Your instructions
Up to and including the line with "complementary results that", write out the listing from its first line, minus the pictures.
◆ ◆ ◆ ◆
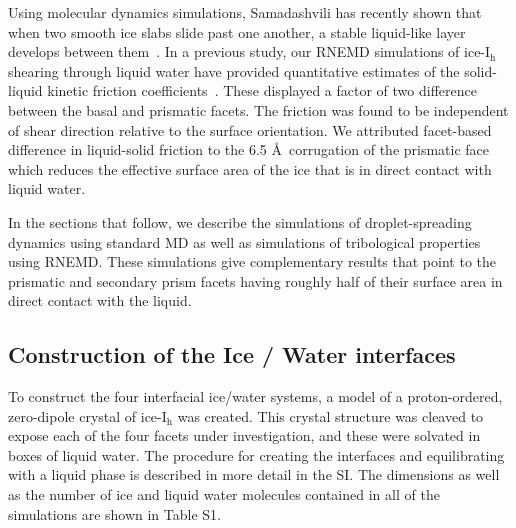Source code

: \documentclass{pnastwo}
\begin{document}
\begin{article}

Using molecular dynamics simulations, Samadashvili has recently shown
that when two smooth ice slabs slide past one another, a stable
liquid-like layer develops between them~\cite{Samadashvili13}. In a
previous study, our RNEMD simulations of ice-I$_\mathrm{h}$ shearing
through liquid water have provided quantitative estimates of the
solid-liquid kinetic friction coefficients~\cite{Louden13}. These
displayed a factor of two difference between the basal and prismatic
facets.  The friction was found to be independent of shear direction
relative to the surface orientation.  We attributed facet-based
difference in liquid-solid friction to the 6.5 \AA\ corrugation of the
prismatic face which reduces the effective surface area of the ice
that is in direct contact with liquid water.

In the sections that follow, we describe the simulations of
droplet-spreading dynamics using standard MD as well as simulations of
tribological properties using RNEMD.  These simulations give
complementary results that point to the prismatic and secondary prism
facets having roughly half of their surface area in direct contact
with the liquid.

\subsection{Construction of the Ice / Water interfaces}
To construct the four interfacial ice/water systems, a model of a
proton-ordered, zero-dipole crystal of ice-I$_\mathrm{h}$ was created.
This crystal structure was cleaved to expose each of the four facets
under investigation, and these were solvated in boxes of liquid water.
The procedure for creating the interfaces and equilibrating with a
liquid phase is described in more detail in the SI. The dimensions as
well as the number of ice and liquid water molecules contained in all
of the simulations are shown in Table S1.


\end{article}
\end{document}
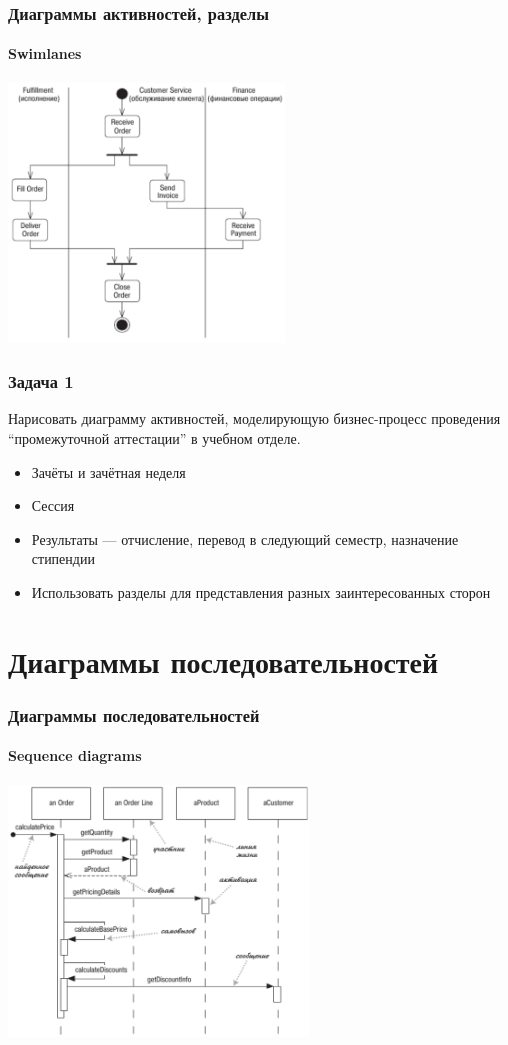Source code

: \documentclass[xetex,mathserif,serif]{beamer}
\begin{document}
	\begin{frame}
		\frametitle{Диаграммы активностей, разделы}
		\framesubtitle{Swimlanes}
		\begin{center}
			\includegraphics[width=0.55\textwidth]{activitySwimlanes.png}
		\end{center}
	\end{frame}

	\begin{frame}
		\frametitle{Задача 1}
		Нарисовать диаграмму активностей, моделирующую бизнес-процесс проведения ``промежуточной аттестации'' в учебном отделе.
		\begin{itemize}
			\item Зачёты и зачётная неделя
			\item Сессия
			\item Результаты --- отчисление, перевод в следующий семестр, назначение стипендии
			\item Использовать разделы для представления разных заинтересованных сторон
		\end{itemize}
	\end{frame}

	\section{Диаграммы последовательностей}

	\begin{frame}
		\frametitle{Диаграммы последовательностей}
		\framesubtitle{Sequence diagrams}
		\begin{center}
			\includegraphics[width=0.6\textwidth]{sequenceDiagram.png}
		\end{center}
	\end{frame}
\end{document}
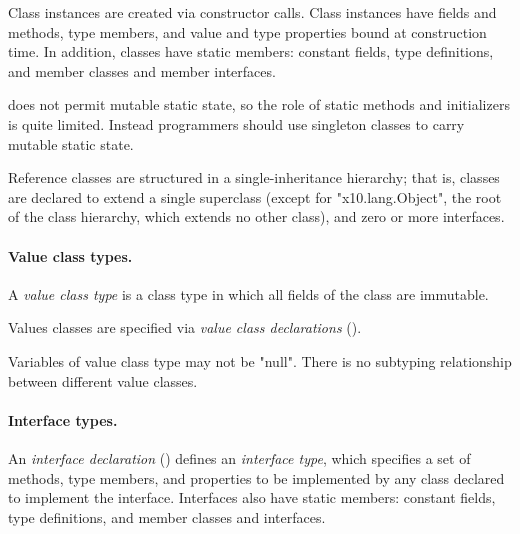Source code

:         Class instances are created via
        constructor calls.  Class instances have fields and
        methods, type members, and value and type properties bound at
        construction time.  In addition, classes have static
        members: constant fields, type definitions, and member
        classes and member interfaces.

\Xten{} does
not
permit mutable static state, so the role of static methods and
initializers is quite limited. Instead programmers should use
singleton classes to carry mutable static state.
        
        Reference classes are structured in a
        single-inheritance hierarchy; that is,
        classes are declared to extend a single
        superclass (except for \xcd"x10.lang.Object", the root
        of the class hierarchy, which extends no other class),
        and zero or more interfaces.

\paragraph{Value class types.}


A {\em value class type}
is a class type in which all fields of the class are immutable.

Values classes are specified via {\em value class declarations}
().

Variables of value class type may not be \xcd"null".
There is no subtyping relationship between different value
classes.

\paragraph{Interface types.}


        An {\em interface declaration} ()
        defines an {\em interface type}, which specifies a set of
        methods, type members, and properties to be implemented by any class
        declared to implement the interface.  Interfaces also
        have static members: constant fields, type definitions,
        and member classes and interfaces.


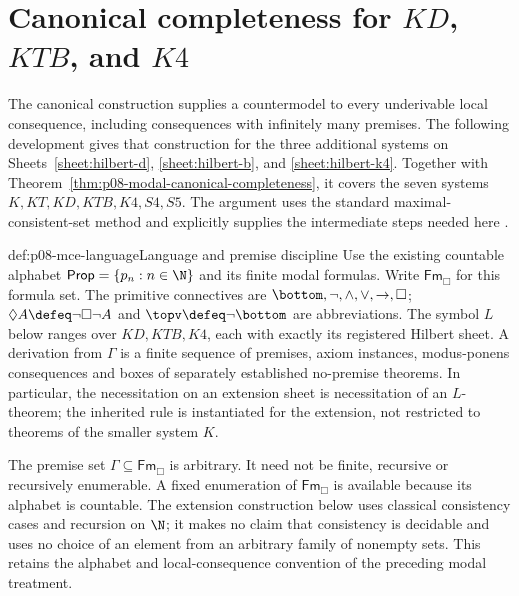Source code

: \section{Canonical completeness for \(KD\), \(KTB\), and \(K4\)}
\label{sec:p08-modal-canonical-extensions}

The canonical construction supplies a countermodel to every underivable
local consequence, including consequences with infinitely many premises.
The following development gives that construction for the three additional
systems on Sheets~\ref{sheet:hilbert-d}, \ref{sheet:hilbert-b}, and
\ref{sheet:hilbert-k4}. Together with
Theorem~\ref{thm:p08-modal-canonical-completeness}, it covers the seven
systems \(K,KT,KD,KTB,K4,S4,S5\). The argument uses the standard
maximal-consistent-set method and explicitly supplies the intermediate
steps needed here \cite[\S2.6, \S4.5, \S\S5.3--5.4]{Chellas1980}.

\begin{hbconvention}{def:p08-mce-language}{Language and premise discipline}
Use the existing countable alphabet
\(\mathsf{Prop}=\{p_n:n\in\N\}\) and its finite modal formulas. Write
\(\mathsf{Fm}_{\Box}\) for this formula set. The primitive connectives
are \(\bottom,\neg,\land,\lor,\to,\Box\);
\(\Diamond A\defeq\neg\Box\neg A\) and
\(\topv\defeq\neg\bottom\) are abbreviations.
The symbol \(L\) below ranges over \(KD,KTB,K4\), each with exactly
its registered Hilbert sheet. A derivation from \(\Gamma\) is a finite
sequence of premises, axiom instances, modus-ponens consequences and boxes
of separately established no-premise theorems. In particular, the
necessitation on an extension sheet is necessitation of an \(L\)-theorem;
the inherited rule is instantiated for the extension, not restricted to
theorems of the smaller system \(K\).

The premise set \(\Gamma\subseteq\mathsf{Fm}_{\Box}\) is arbitrary.
It need not be finite, recursive or recursively enumerable. A fixed
enumeration of \(\mathsf{Fm}_{\Box}\) is available because its alphabet
is countable. The extension construction below uses classical consistency
cases and recursion on \(\N\); it makes no claim that consistency is
decidable and uses no choice of an element from an arbitrary family of
nonempty sets. This retains the alphabet and local-consequence convention
of the preceding modal treatment.
\end{hbconvention}

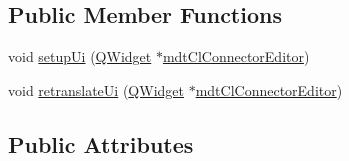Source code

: \subsection*{Public Member Functions}
\begin{DoxyCompactItemize}
\item 
void \hyperlink{class_ui__mdt_cl_connector_editor_a9aff007152d61cd941197aa9b7b58414}{setup\-Ui} (\hyperlink{class_q_widget}{Q\-Widget} $\ast$\hyperlink{classmdt_cl_connector_editor}{mdt\-Cl\-Connector\-Editor})
\item 
void \hyperlink{class_ui__mdt_cl_connector_editor_a998d678eac6689eb48740dca3dbf4357}{retranslate\-Ui} (\hyperlink{class_q_widget}{Q\-Widget} $\ast$\hyperlink{classmdt_cl_connector_editor}{mdt\-Cl\-Connector\-Editor})
\end{DoxyCompactItemize}
\subsection*{Public Attributes}
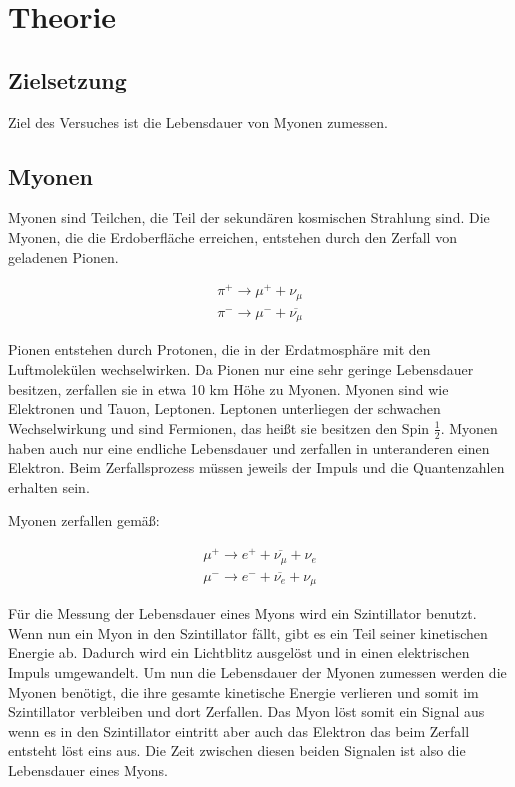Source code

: \section{Theorie}
\label{sec:Theorie}

\subsection{Zielsetzung}
Ziel des Versuches ist die Lebensdauer von Myonen zumessen.

\subsection{Myonen}
Myonen sind Teilchen, die Teil der sekundären kosmischen Strahlung sind. Die Myonen, die die Erdoberfläche erreichen, 
entstehen durch den Zerfall von geladenen Pionen. 

\begin{align*}
    \pi ^+ \to \mu^+ + \nu_{\mu} \\
    \pi ^- \to \mu^- + \overline{\nu_{\mu}}
\end{align*}

\noindent Pionen entstehen durch Protonen,
die in der Erdatmosphäre mit den Luftmolekülen wechselwirken. Da Pionen nur eine sehr geringe Lebensdauer besitzen, zerfallen sie 
in etwa 10 km Höhe zu Myonen.
Myonen sind wie Elektronen und Tauon, Leptonen. Leptonen unterliegen der schwachen Wechselwirkung und sind Fermionen, 
das heißt sie besitzen den Spin $\frac{1}{2}$.
Myonen haben auch nur eine endliche Lebensdauer und zerfallen in unteranderen einen Elektron.
Beim Zerfallsprozess müssen jeweils der Impuls und die Quantenzahlen erhalten sein.

\noindent Myonen zerfallen gemäß: 

\begin{align*}
    \mu ^+ \to e^+ + \overline{\nu_{\mu}} +\nu_{e} \\
    \mu ^- \to e^- + \overline{\nu_{e}} + \nu_{\mu}
\end{align*}


\noindent Für die Messung der Lebensdauer eines Myons wird ein Szintillator benutzt.  Wenn nun ein Myon in den Szintillator fällt, gibt es ein Teil seiner 
kinetischen Energie ab. Dadurch wird ein Lichtblitz ausgelöst und in einen elektrischen Impuls umgewandelt. 
Um nun die Lebensdauer der Myonen zumessen werden die Myonen benötigt, die ihre gesamte kinetische Energie verlieren und somit im Szintillator verbleiben und dort Zerfallen.
Das Myon löst somit ein Signal aus wenn es in den Szintillator eintritt aber auch das Elektron das beim Zerfall entsteht löst eins aus.
Die Zeit zwischen diesen beiden Signalen ist also die Lebensdauer eines Myons.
◆ ◆ ◆ ◆
Written response
Source code

: \documentclass{pnastwo}
\begin{document}
\begin{article}

Using molecular dynamics simulations, Samadashvili has recently shown
that when two smooth ice slabs slide past one another, a stable
liquid-like layer develops between them~\cite{Samadashvili13}. In a
previous study, our RNEMD simulations of ice-I$_\mathrm{h}$ shearing
through liquid water have provided quantitative estimates of the
solid-liquid kinetic friction coefficients~\cite{Louden13}. These
displayed a factor of two difference between the basal and prismatic
facets.  The friction was found to be independent of shear direction
relative to the surface orientation.  We attributed facet-based
difference in liquid-solid friction to the 6.5 \AA\ corrugation of the
prismatic face which reduces the effective surface area of the ice
that is in direct contact with liquid water.

In the sections that follow, we describe the simulations of
droplet-spreading dynamics using standard MD as well as simulations of
tribological properties using RNEMD.  These simulations give
complementary results that point to the prismatic and secondary prism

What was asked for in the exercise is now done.